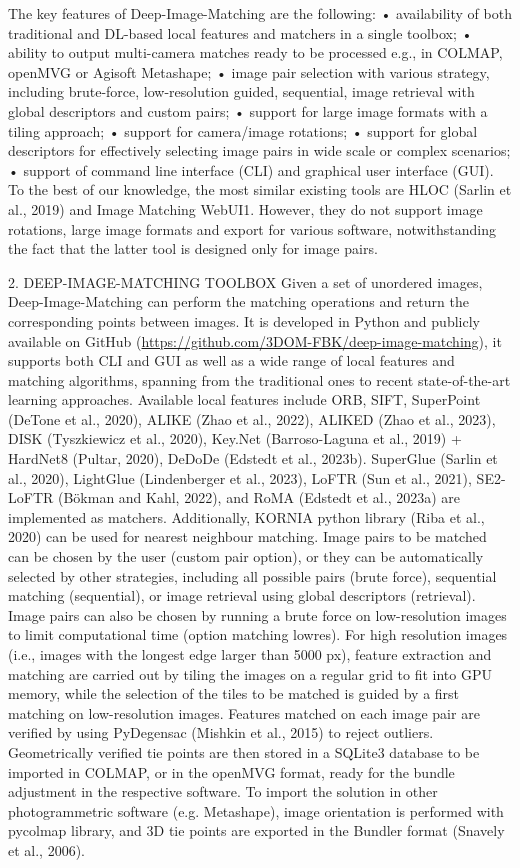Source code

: The key features of Deep-Image-Matching are the following: 
    • availability of both traditional and DL-based local features and matchers in a single toolbox;
    • ability to output multi-camera matches ready to be processed e.g., in COLMAP, openMVG or Agisoft Metashape;
    • image pair selection with various strategy, including brute-force, low-resolution guided, sequential, image retrieval with global descriptors and custom pairs;
    • support for large image formats with a tiling approach;
    • support for camera/image rotations;
    • support for global descriptors for effectively selecting image pairs in wide scale or complex scenarios;
    • support of command line interface (CLI) and graphical user interface (GUI).
To the best of our knowledge, the most similar existing tools are HLOC (Sarlin et al., 2019) and Image Matching WebUI1. However, they do not support image rotations, large image formats and export for various software, notwithstanding the fact that the latter tool is designed only for image pairs.

    2. DEEP-IMAGE-MATCHING TOOLBOX
Given a set of unordered images, Deep-Image-Matching can perform the matching operations and return the corresponding points between images. It is developed in Python and publicly available on GitHub (\url{https://github.com/3DOM-FBK/deep-image-matching}), it supports both CLI and GUI as well as a wide range of local features and matching algorithms, spanning from the traditional ones to recent state-of-the-art learning approaches. Available local features include ORB, SIFT, SuperPoint (DeTone et al., 2020), ALIKE (Zhao et al., 2022), ALIKED (Zhao et al., 2023), DISK (Tyszkiewicz et al., 2020), Key.Net (Barroso-Laguna et al., 2019) + HardNet8 (Pultar, 2020), DeDoDe (Edstedt et al., 2023b). SuperGlue (Sarlin et al., 2020), LightGlue (Lindenberger et al., 2023), LoFTR (Sun et al., 2021), SE2-LoFTR (Bökman and Kahl, 2022), and RoMA (Edstedt et al., 2023a) are implemented as matchers. Additionally, KORNIA python library (Riba et al., 2020) can be used for nearest neighbour matching.
Image pairs to be matched can be chosen by the user (custom pair option), or they can be automatically selected by other strategies, including all possible pairs (brute force), sequential matching (sequential), or image retrieval using global descriptors (retrieval). Image pairs can also be chosen by running a brute force on low-resolution images to limit computational time (option matching lowres).
For high resolution images (i.e., images with the longest edge larger than 5000 px), feature extraction and matching are carried out by tiling the images on a regular grid to fit into GPU memory, while the selection of the tiles to be matched is guided by a first matching on low-resolution images. Features matched on each image pair are verified by using PyDegensac (Mishkin et al., 2015) to reject outliers. Geometrically verified tie points are then stored in a SQLite3 database to be imported in COLMAP, or in the openMVG format, ready for the bundle adjustment in the respective software. To import the solution in other photogrammetric software (e.g. Metashape), image orientation is performed with pycolmap library, and 3D tie points are exported in the Bundler format (Snavely et al., 2006).

\makechapterbibliography{}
◆ ◆ ◆
Assignment – Please set down every line of the data above precisely, dropping the images.

Task result –
Source code

: The key features of Deep-Image-Matching are the following: 
    • availability of both traditional and DL-based local features and matchers in a single toolbox;
    • ability to output multi-camera matches ready to be processed e.g., in COLMAP, openMVG or Agisoft Metashape;
    • image pair selection with various strategy, including brute-force, low-resolution guided, sequential, image retrieval with global descriptors and custom pairs;
    • support for large image formats with a tiling approach;
    • support for camera/image rotations;
    • support for global descriptors for effectively selecting image pairs in wide scale or complex scenarios;
    • support of command line interface (CLI) and graphical user interface (GUI).
To the best of our knowledge, the most similar existing tools are HLOC (Sarlin et al., 2019) and Image Matching WebUI1. However, they do not support image rotations, large image formats and export for various software, notwithstanding the fact that the latter tool is designed only for image pairs.

    2. DEEP-IMAGE-MATCHING TOOLBOX
Given a set of unordered images, Deep-Image-Matching can perform the matching operations and return the corresponding points between images. It is developed in Python and publicly available on GitHub (\url{https://github.com/3DOM-FBK/deep-image-matching}), it supports both CLI and GUI as well as a wide range of local features and matching algorithms, spanning from the traditional ones to recent state-of-the-art learning approaches. Available local features include ORB, SIFT, SuperPoint (DeTone et al., 2020), ALIKE (Zhao et al., 2022), ALIKED (Zhao et al., 2023), DISK (Tyszkiewicz et al., 2020), Key.Net (Barroso-Laguna et al., 2019) + HardNet8 (Pultar, 2020), DeDoDe (Edstedt et al., 2023b). SuperGlue (Sarlin et al., 2020), LightGlue (Lindenberger et al., 2023), LoFTR (Sun et al., 2021), SE2-LoFTR (Bökman and Kahl, 2022), and RoMA (Edstedt et al., 2023a) are implemented as matchers. Additionally, KORNIA python library (Riba et al., 2020) can be used for nearest neighbour matching.
Image pairs to be matched can be chosen by the user (custom pair option), or they can be automatically selected by other strategies, including all possible pairs (brute force), sequential matching (sequential), or image retrieval using global descriptors (retrieval). Image pairs can also be chosen by running a brute force on low-resolution images to limit computational time (option matching lowres).
For high resolution images (i.e., images with the longest edge larger than 5000 px), feature extraction and matching are carried out by tiling the images on a regular grid to fit into GPU memory, while the selection of the tiles to be matched is guided by a first matching on low-resolution images. Features matched on each image pair are verified by using PyDegensac (Mishkin et al., 2015) to reject outliers. Geometrically verified tie points are then stored in a SQLite3 database to be imported in COLMAP, or in the openMVG format, ready for the bundle adjustment in the respective software. To import the solution in other photogrammetric software (e.g. Metashape), image orientation is performed with pycolmap library, and 3D tie points are exported in the Bundler format (Snavely et al., 2006).

\makechapterbibliography{}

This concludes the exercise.